● **TASK INPUT**:
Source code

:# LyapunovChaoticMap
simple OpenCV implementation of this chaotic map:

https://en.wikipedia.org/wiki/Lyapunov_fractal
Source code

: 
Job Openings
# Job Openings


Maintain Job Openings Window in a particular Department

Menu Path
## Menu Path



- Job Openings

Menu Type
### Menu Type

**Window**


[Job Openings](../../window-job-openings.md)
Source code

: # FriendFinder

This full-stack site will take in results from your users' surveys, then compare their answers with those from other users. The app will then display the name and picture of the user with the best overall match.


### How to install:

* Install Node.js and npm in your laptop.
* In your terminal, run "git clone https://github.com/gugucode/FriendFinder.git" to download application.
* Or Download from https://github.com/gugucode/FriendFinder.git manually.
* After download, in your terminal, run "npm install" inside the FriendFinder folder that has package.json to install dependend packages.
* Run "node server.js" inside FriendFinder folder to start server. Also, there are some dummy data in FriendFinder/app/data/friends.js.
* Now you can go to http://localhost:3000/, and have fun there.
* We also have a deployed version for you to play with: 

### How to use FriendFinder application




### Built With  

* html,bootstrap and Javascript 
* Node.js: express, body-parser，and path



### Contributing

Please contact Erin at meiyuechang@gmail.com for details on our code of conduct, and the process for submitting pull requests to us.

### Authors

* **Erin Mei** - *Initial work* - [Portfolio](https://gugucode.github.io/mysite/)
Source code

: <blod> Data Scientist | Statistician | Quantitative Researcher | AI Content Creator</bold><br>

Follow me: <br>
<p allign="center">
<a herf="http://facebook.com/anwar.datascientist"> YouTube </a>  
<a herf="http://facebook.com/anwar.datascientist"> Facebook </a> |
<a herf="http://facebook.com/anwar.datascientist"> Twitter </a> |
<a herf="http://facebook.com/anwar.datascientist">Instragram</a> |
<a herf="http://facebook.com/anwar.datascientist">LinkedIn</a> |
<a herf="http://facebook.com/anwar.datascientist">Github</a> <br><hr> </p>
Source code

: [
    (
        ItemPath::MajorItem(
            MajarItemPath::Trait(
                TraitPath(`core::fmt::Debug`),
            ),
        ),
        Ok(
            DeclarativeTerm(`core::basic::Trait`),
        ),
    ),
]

● **INSTRUCTIONS FOR THE TASK**:
From the first line to the last, reproduce the data above exactly.

● **OUTPUT BELOW**:
Source code

:# LyapunovChaoticMap
simple OpenCV implementation of this chaotic map:

https://en.wikipedia.org/wiki/Lyapunov_fractal
Source code

: 
Job Openings
# Job Openings


Maintain Job Openings Window in a particular Department

Menu Path
## Menu Path



- Job Openings

Menu Type
### Menu Type

**Window**


[Job Openings](../../window-job-openings.md)
Source code

: # FriendFinder

This full-stack site will take in results from your users' surveys, then compare their answers with those from other users. The app will then display the name and picture of the user with the best overall match.


### How to install:

* Install Node.js and npm in your laptop.
* In your terminal, run "git clone https://github.com/gugucode/FriendFinder.git" to download application.
* Or Download from https://github.com/gugucode/FriendFinder.git manually.
* After download, in your terminal, run "npm install" inside the FriendFinder folder that has package.json to install dependend packages.
* Run "node server.js" inside FriendFinder folder to start server. Also, there are some dummy data in FriendFinder/app/data/friends.js.
* Now you can go to http://localhost:3000/, and have fun there.
* We also have a deployed version for you to play with: 

### How to use FriendFinder application




### Built With  

* html,bootstrap and Javascript 
* Node.js: express, body-parser，and path



### Contributing

Please contact Erin at meiyuechang@gmail.com for details on our code of conduct, and the process for submitting pull requests to us.

### Authors

* **Erin Mei** - *Initial work* - [Portfolio](https://gugucode.github.io/mysite/)
Source code

: <blod> Data Scientist | Statistician | Quantitative Researcher | AI Content Creator</bold><br>

Follow me: <br>
<p allign="center">
<a herf="http://facebook.com/anwar.datascientist"> YouTube </a>  
<a herf="http://facebook.com/anwar.datascientist"> Facebook </a> |
<a herf="http://facebook.com/anwar.datascientist"> Twitter </a> |
<a herf="http://facebook.com/anwar.datascientist">Instragram</a> |
<a herf="http://facebook.com/anwar.datascientist">LinkedIn</a> |
<a herf="http://facebook.com/anwar.datascientist">Github</a> <br><hr> </p>
Source code

: [
    (
        ItemPath::MajorItem(
            MajarItemPath::Trait(
                TraitPath(`core::fmt::Debug`),
            ),
        ),
        Ok(
            DeclarativeTerm(`core::basic::Trait`),
        ),
    ),
]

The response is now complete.